**Work to be completed**
Leaving out the pictures, return each line of the entries from the first through the line with "Which particle half-set(s)", and only those lines.

**Listed entries**
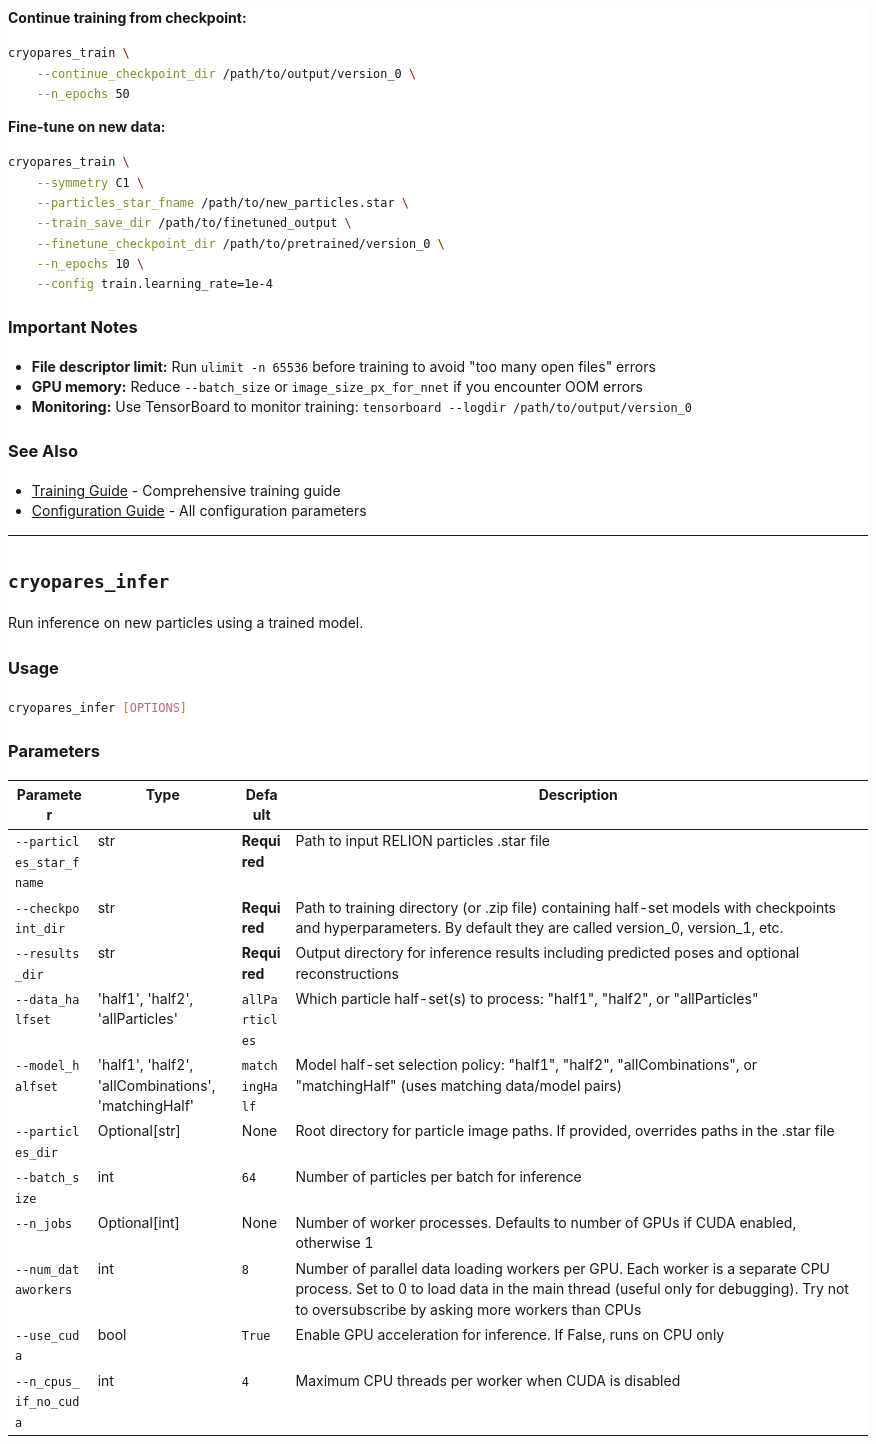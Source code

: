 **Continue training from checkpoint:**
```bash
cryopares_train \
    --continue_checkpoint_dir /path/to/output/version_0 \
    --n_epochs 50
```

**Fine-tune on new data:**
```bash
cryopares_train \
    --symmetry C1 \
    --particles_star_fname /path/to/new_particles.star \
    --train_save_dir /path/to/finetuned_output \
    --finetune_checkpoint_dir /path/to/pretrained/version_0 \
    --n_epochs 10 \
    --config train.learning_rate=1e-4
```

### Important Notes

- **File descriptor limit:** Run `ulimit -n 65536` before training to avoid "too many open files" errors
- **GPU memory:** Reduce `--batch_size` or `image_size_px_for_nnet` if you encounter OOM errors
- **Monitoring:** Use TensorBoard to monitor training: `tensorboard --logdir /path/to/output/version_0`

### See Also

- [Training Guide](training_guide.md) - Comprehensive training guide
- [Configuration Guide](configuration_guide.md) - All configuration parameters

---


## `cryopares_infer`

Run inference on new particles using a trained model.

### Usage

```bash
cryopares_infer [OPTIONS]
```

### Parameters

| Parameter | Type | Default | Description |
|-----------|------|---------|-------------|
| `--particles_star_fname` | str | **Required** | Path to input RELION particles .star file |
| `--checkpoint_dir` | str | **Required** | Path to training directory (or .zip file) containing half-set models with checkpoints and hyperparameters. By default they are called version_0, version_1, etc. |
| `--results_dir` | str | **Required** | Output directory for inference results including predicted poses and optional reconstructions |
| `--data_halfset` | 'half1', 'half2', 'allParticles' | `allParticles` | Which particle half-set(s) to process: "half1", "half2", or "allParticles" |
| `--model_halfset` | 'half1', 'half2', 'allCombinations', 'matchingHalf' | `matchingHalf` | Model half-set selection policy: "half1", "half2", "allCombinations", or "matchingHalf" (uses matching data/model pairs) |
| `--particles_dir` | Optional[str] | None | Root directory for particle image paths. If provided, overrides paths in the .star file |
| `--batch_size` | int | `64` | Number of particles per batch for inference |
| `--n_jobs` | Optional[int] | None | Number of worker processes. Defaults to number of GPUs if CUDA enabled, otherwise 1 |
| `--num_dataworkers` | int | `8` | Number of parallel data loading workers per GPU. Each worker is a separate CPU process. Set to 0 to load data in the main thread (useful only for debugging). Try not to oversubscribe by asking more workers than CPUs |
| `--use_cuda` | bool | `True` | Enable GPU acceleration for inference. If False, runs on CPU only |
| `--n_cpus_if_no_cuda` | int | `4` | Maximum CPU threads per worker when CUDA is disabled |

**Your response**
Source code

: **Continue training from checkpoint:**
```bash
cryopares_train \
    --continue_checkpoint_dir /path/to/output/version_0 \
    --n_epochs 50
```

**Fine-tune on new data:**
```bash
cryopares_train \
    --symmetry C1 \
    --particles_star_fname /path/to/new_particles.star \
    --train_save_dir /path/to/finetuned_output \
    --finetune_checkpoint_dir /path/to/pretrained/version_0 \
    --n_epochs 10 \
    --config train.learning_rate=1e-4
```

### Important Notes

- **File descriptor limit:** Run `ulimit -n 65536` before training to avoid "too many open files" errors
- **GPU memory:** Reduce `--batch_size` or `image_size_px_for_nnet` if you encounter OOM errors
- **Monitoring:** Use TensorBoard to monitor training: `tensorboard --logdir /path/to/output/version_0`

### See Also

- [Training Guide](training_guide.md) - Comprehensive training guide
- [Configuration Guide](configuration_guide.md) - All configuration parameters

---


## `cryopares_infer`

Run inference on new particles using a trained model.

### Usage

```bash
cryopares_infer [OPTIONS]
```

### Parameters

| Parameter | Type | Default | Description |
|-----------|------|---------|-------------|
| `--particles_star_fname` | str | **Required** | Path to input RELION particles .star file |
| `--checkpoint_dir` | str | **Required** | Path to training directory (or .zip file) containing half-set models with checkpoints and hyperparameters. By default they are called version_0, version_1, etc. |
| `--results_dir` | str | **Required** | Output directory for inference results including predicted poses and optional reconstructions |
| `--data_halfset` | 'half1', 'half2', 'allParticles' | `allParticles` | Which particle half-set(s) to process: "half1", "half2", or "allParticles" |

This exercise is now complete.